Aaa.... no gdzie ta wiosna, ja się pytam?!?!?! Na pocieszenie konkursowe newsy ;)


        Kiedy wracałam ze słonecznej Italii do Polski, myślałam sobie: no dobra, będzie zimno, przez jakiś czas nie będzie za dużo słońca, ale dam radę, w końcu jestem stąd, a jest już luty, więc najwyżej dwa miesiące i będzie trawka, słoneczko, kwiatki i spacerki wiosenne z psem. I co?? I  nici z tego! Jest kwiecień, jest zima, a kwiatki to ja mam co najwyżej w wazonie. Swoją drogą coraz więcej ich ostatnio kupuję, bo już nie mogę wytrzymać tej szaroburej pogody, która nic tylko depresję i śpiocha wywołuje. No więc mam różowe tulipanki, żółte żonkilki i białe frezje. Do tego mi wyrasta maciejka i niezapominajka, czubatka natomiast się zbuntowała i rosnąć nie chce, a szkoda, bo byłam ciekawa jak wygląda.
        A w ogóle to czy tylko ja tak mam, że przez tę pogodę - jako że spędzanie czasu na dworze jest średnio zachęcające - puszczam połowę wypłaty w sklepach czy to wnętrzarskich (internetowe i stacjonarne), Pandorach, Apartach, Zarach itd?! Bo to już jest całkiem złe. Przestałam nosić ze sobą kartę, bo wiem, że znów kupię coś, co mi wcale nie jest potrzebne. Kiedy jeszcze mieszkałam u rodziców, brat mi zrobił awanturę, że nie ma gdzie trzymać butów, bo wszystkie szafki zawalone są przez moje. N początku uważałam, że przesadza, ale potem popatrzyłam, policzyłam, wyszło ponad 50 par. Wstyd!!!!! A najgorsze jest to, że przez wyjazdy i ograniczoną możliwość zabierania butkó, ubranek i torebek z domu wróciłam z kolejną porcją :( Z Włoch przywiozłam np. 7 torebek. Wiem, że jest allegro i można tam sprzedawać, ale mi się nie chce zazwyczaj. A i trzymać tego nie ma gdzie. Dlatego ostatnio zbieam na wielka szafę z ikei, mam już upatrzoną, taką drewnianą, szaroburą, coby mi pasowała do komody. Ale i tak mi dalej wstyd jest. No nic.
Skończę, a jakże by inaczej, akcentem mocno pozytywnym - jak wygram ;) Otóż jest konkurs - ja nigdy w tych konkursach nie wygrywam (w lotka od lat nawet trójki niue trafiłam), ale kurcze, no chyba się to kiedyś zmieni (i zostanę miliarderem). A konkurs takowy jest wnętrzowy :) i mi się mocno podoba wizja bonów. No plisss chociaż raz ja :)
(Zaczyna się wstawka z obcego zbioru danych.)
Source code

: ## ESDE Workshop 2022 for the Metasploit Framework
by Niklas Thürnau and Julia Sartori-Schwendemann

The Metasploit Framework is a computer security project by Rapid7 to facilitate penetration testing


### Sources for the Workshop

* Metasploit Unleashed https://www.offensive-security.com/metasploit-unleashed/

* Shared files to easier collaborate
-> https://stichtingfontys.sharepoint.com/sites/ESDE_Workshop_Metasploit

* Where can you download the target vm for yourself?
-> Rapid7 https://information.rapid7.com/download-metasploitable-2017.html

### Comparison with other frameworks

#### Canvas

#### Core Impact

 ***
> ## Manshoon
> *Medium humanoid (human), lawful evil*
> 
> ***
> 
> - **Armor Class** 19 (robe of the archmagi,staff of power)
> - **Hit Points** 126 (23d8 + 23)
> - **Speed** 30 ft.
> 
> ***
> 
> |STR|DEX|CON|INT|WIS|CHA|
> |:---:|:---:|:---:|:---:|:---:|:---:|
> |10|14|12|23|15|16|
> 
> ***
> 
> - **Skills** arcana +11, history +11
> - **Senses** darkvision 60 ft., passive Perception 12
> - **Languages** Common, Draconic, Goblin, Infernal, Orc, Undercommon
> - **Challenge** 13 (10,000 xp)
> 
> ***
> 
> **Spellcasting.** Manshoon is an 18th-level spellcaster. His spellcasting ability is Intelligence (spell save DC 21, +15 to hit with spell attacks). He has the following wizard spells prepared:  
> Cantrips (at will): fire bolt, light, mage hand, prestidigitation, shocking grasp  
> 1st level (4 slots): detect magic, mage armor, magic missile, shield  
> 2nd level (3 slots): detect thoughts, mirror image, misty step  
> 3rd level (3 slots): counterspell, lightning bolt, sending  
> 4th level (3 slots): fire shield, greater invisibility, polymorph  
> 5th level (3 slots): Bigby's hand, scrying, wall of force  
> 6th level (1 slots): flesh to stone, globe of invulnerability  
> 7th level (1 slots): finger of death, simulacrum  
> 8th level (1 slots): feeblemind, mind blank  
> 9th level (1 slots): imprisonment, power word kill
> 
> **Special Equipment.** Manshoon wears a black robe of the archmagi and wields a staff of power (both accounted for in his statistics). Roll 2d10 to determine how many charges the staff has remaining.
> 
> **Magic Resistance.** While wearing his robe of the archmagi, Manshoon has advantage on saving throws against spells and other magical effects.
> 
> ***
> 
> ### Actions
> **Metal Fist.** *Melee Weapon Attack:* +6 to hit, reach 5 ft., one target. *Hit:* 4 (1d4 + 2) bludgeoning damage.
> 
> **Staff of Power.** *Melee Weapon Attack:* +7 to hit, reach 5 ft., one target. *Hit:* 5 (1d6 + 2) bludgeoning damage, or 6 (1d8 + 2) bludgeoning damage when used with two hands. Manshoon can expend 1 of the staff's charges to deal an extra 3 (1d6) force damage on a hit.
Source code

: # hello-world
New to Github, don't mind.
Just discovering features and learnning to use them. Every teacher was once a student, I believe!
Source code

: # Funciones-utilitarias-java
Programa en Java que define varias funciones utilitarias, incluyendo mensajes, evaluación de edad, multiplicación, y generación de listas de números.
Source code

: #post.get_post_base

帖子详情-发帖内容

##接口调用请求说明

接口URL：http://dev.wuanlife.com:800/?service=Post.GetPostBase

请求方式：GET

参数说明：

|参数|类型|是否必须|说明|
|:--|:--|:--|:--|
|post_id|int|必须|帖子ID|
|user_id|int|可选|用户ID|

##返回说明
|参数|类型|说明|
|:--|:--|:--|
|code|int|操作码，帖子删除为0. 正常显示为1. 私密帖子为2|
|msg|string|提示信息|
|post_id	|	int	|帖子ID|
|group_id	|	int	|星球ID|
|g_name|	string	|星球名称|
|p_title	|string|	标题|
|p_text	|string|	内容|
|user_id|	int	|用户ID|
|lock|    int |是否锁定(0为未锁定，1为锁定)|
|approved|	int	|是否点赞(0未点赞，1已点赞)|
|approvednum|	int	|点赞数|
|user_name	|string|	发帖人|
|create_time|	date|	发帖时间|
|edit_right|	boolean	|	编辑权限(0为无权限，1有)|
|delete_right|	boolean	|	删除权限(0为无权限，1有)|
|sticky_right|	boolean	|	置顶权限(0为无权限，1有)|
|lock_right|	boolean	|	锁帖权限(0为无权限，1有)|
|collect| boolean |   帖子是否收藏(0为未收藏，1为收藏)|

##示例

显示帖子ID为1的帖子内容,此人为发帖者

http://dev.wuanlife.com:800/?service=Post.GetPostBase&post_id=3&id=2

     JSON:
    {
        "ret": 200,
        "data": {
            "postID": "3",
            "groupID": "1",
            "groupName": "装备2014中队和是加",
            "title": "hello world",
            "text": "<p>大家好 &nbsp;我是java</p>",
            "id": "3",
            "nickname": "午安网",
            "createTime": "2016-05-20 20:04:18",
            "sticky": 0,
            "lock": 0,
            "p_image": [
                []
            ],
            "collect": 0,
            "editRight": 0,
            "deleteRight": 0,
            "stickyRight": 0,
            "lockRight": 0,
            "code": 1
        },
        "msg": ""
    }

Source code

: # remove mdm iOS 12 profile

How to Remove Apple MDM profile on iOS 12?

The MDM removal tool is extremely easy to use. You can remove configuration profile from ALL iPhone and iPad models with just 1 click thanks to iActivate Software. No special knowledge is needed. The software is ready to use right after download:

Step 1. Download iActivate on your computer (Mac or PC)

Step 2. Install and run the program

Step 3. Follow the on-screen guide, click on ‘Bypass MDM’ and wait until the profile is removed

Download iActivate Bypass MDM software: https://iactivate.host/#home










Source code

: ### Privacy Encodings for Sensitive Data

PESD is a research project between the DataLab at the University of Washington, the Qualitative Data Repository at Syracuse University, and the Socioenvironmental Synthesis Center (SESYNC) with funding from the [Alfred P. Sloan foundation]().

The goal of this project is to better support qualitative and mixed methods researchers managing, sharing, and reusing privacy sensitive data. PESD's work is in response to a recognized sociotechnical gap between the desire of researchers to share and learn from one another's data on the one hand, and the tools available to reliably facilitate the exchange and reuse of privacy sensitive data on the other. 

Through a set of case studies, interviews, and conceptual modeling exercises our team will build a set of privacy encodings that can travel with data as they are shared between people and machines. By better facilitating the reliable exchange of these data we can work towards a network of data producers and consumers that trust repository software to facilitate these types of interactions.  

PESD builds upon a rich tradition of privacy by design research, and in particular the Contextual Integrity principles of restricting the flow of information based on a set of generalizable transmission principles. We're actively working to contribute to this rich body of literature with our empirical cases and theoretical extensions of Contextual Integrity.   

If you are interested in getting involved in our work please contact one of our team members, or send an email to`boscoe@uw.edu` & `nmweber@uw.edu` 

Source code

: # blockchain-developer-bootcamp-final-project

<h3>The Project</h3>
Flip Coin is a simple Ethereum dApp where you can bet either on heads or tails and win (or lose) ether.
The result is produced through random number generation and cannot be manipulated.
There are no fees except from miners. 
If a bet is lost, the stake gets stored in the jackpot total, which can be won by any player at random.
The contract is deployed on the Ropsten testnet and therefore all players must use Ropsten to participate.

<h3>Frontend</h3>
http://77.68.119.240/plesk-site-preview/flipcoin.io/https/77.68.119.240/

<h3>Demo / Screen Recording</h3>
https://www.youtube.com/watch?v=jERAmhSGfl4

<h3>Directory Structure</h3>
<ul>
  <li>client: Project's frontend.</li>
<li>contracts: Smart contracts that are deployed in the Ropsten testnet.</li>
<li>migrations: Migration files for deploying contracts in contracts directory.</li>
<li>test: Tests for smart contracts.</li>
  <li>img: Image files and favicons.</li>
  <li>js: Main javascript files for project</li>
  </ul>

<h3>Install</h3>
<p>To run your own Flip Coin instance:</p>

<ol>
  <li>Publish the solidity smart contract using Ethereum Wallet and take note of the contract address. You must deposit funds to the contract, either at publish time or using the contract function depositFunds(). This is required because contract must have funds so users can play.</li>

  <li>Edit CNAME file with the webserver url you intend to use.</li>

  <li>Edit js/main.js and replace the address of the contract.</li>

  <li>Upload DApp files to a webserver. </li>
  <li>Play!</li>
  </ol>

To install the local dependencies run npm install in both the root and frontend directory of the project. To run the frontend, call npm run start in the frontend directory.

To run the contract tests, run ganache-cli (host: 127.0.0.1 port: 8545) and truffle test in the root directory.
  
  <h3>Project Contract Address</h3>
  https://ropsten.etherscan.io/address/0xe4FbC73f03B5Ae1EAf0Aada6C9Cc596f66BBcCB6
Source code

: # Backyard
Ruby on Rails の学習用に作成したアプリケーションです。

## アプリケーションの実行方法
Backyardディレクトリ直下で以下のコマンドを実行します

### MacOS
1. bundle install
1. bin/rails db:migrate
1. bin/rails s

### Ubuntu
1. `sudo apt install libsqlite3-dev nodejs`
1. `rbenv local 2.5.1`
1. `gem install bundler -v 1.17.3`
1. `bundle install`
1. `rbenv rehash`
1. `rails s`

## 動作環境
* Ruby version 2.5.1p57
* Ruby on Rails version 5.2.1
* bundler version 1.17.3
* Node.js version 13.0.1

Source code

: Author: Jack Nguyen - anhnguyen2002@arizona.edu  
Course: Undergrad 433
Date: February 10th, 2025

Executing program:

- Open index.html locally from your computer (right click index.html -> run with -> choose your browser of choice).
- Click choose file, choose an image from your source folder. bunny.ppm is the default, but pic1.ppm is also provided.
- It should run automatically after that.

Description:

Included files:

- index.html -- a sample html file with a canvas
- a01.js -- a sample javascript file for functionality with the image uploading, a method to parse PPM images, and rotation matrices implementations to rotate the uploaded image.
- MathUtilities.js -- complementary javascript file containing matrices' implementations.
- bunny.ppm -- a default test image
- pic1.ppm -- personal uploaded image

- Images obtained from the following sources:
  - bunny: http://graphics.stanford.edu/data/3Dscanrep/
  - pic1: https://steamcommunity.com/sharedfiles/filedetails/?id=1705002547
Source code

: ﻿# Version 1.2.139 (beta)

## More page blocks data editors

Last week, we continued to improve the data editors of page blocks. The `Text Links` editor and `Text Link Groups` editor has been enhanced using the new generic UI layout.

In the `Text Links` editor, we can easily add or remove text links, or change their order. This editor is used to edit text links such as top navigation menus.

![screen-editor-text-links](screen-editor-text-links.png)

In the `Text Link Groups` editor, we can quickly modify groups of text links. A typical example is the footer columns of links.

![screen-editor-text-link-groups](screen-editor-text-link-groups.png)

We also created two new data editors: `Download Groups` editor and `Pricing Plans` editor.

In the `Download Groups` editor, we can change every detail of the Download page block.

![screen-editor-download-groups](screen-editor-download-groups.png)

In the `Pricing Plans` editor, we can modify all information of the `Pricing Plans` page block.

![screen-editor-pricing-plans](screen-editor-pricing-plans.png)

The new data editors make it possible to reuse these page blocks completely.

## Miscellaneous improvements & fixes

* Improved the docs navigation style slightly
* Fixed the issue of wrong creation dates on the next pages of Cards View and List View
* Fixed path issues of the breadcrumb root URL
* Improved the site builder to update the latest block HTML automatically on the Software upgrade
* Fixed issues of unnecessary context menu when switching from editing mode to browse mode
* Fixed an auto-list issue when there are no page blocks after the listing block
a tu więcej info:  http://scraperka.blogspot.com/2013/04/konkurs-scraperki-i-north-home.html

Jużem popatrzyła na ofertę sklepu i już mam master plan na te bony ;] pewnie zbraknie, ale ja się chętnie dołożę ;)

Trzymamy kciuki za wiosnę, bo inaczej zbankrutuję już po weekendzie. ;)


2 komentarze:

  1. ja też trzymam kciuki za wiosnę :)
    Zapraszam do mnie po wyróżnienie :)
    Pozdrawiam

    OdpowiedzUsuń
  2. Ja też tak mam... Jak jest szaro buro to w strategicznym miejscu zawsze MUSZĘ mieć jakiegoś różowego/żółtego/pomarańczowego tulipana:)) Mała rzecz, a pomaga!